What’s in Kamloops, you ask? As I have come to learn only over the last couple of years, Kamloops is home to the Canadian National Throws Center which is run by Dylan Armstrong (Olympic bronze medal shotputter), and a man infamously known in the global throwing community as “Dr.B“. Dr.B, now in his 80s, is one of the most recognized throws coaches in the world over the last century. Dylan was about to quit his throwing career when Dr.B moved to Kamloops and took him on – propelling him over a very short period to one of the best throwers in the world.

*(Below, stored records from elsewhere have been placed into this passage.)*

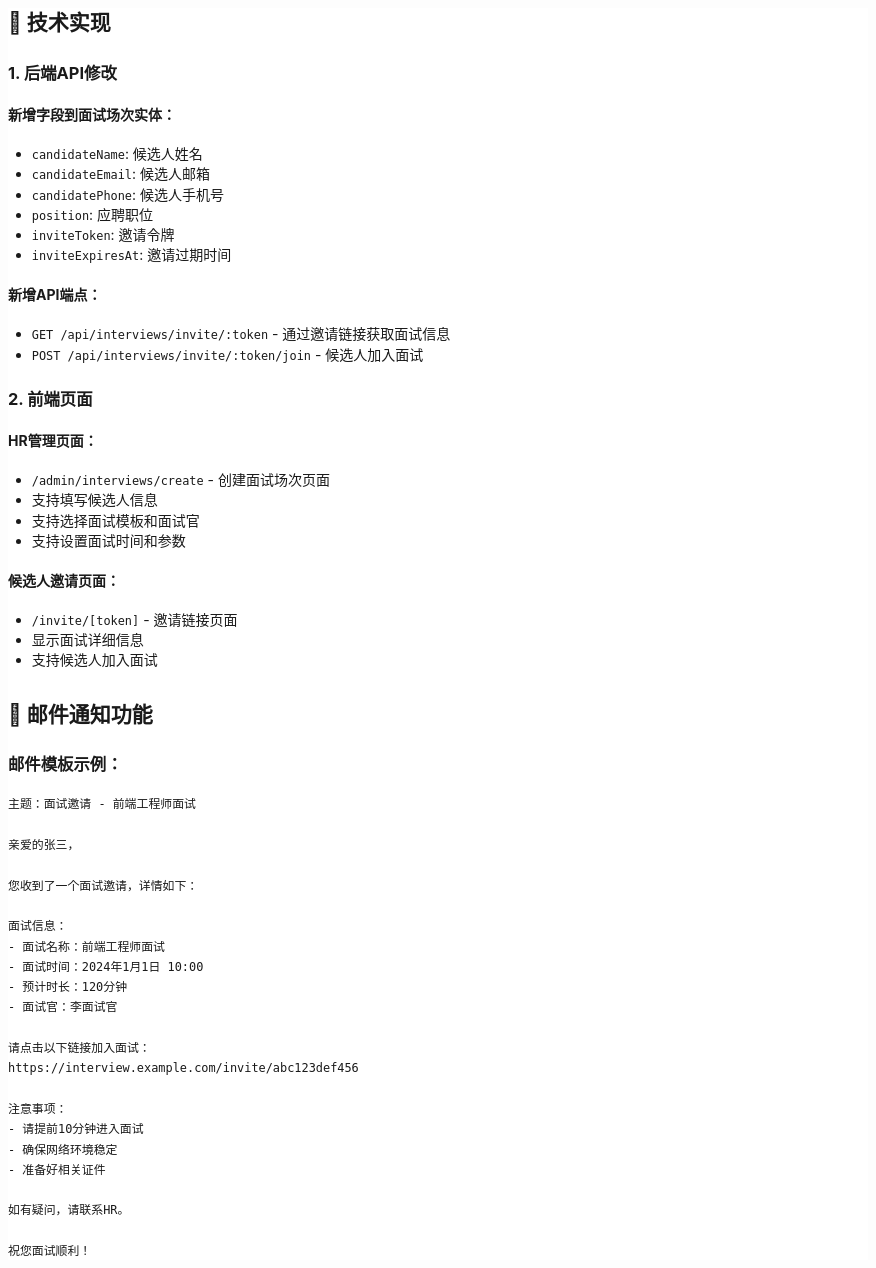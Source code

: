 ## 🔧 **技术实现**

### 1. **后端API修改**

#### 新增字段到面试场次实体：
- `candidateName`: 候选人姓名
- `candidateEmail`: 候选人邮箱  
- `candidatePhone`: 候选人手机号
- `position`: 应聘职位
- `inviteToken`: 邀请令牌
- `inviteExpiresAt`: 邀请过期时间

#### 新增API端点：
- `GET /api/interviews/invite/:token` - 通过邀请链接获取面试信息
- `POST /api/interviews/invite/:token/join` - 候选人加入面试

### 2. **前端页面**

#### HR管理页面：
- `/admin/interviews/create` - 创建面试场次页面
- 支持填写候选人信息
- 支持选择面试模板和面试官
- 支持设置面试时间和参数

#### 候选人邀请页面：
- `/invite/[token]` - 邀请链接页面
- 显示面试详细信息
- 支持候选人加入面试

## 📧 **邮件通知功能**

### 邮件模板示例：
```
主题：面试邀请 - 前端工程师面试

亲爱的张三，

您收到了一个面试邀请，详情如下：

面试信息：
- 面试名称：前端工程师面试
- 面试时间：2024年1月1日 10:00
- 预计时长：120分钟
- 面试官：李面试官

请点击以下链接加入面试：
https://interview.example.com/invite/abc123def456

注意事项：
- 请提前10分钟进入面试
- 确保网络环境稳定
- 准备好相关证件

如有疑问，请联系HR。

祝您面试顺利！
```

I continue to be astonished by how the track and field system works (or doesn’t), both globally and in our Canadian back yard. The way Dr.B got Dylan to a bronze medal was based on a “scientifically significant methodology” he single-handedly created in the 1960/70s as the head coach of the Soviet Union. This is the only time in history a group of coaches (more than 1,000) came together collectively to align on programming and methodology – every year the USSR would hold massive congregations where all of these coaches would come in person. Dr.B saw this as an opportunity to collect data on what type of programming was most effective for which disciplines. Over the course of these years, he assigned hundreds of variations of programs to the different coaches, splitting them into small test cohorts. Then, every year, he collected the data from these tens of thousands of world level athletes coached by these 1,000 coaches and made causal connections between training programs and what he and Dylan call “Peak Conditions”. As I begin to work under the tutelage of Dylan, I am realizing it is freakishly scientific. A father of an athlete I am throwing alongside up here (currently the #1 ranked 13-year-old hammer thrower in the world) eerily described to me the accuracy of the programming… “We know down to the hour, in every single program – ranging from 2 weeks to 6 weeks, when the thrower is going to hit their peak. This is repeated cycle after cycle, for a year and a half now”.

In chatting with Dylan I have come to understand that this size of a data set and standardized testing has never and will likely never exist again as there is simply not a large enough cooperative federation that exists.

Fascinating.

All of this knowledge, for the most part, is trapped inside of Dr.B, and now Dylan’s head up in this tiny town of Kamloops.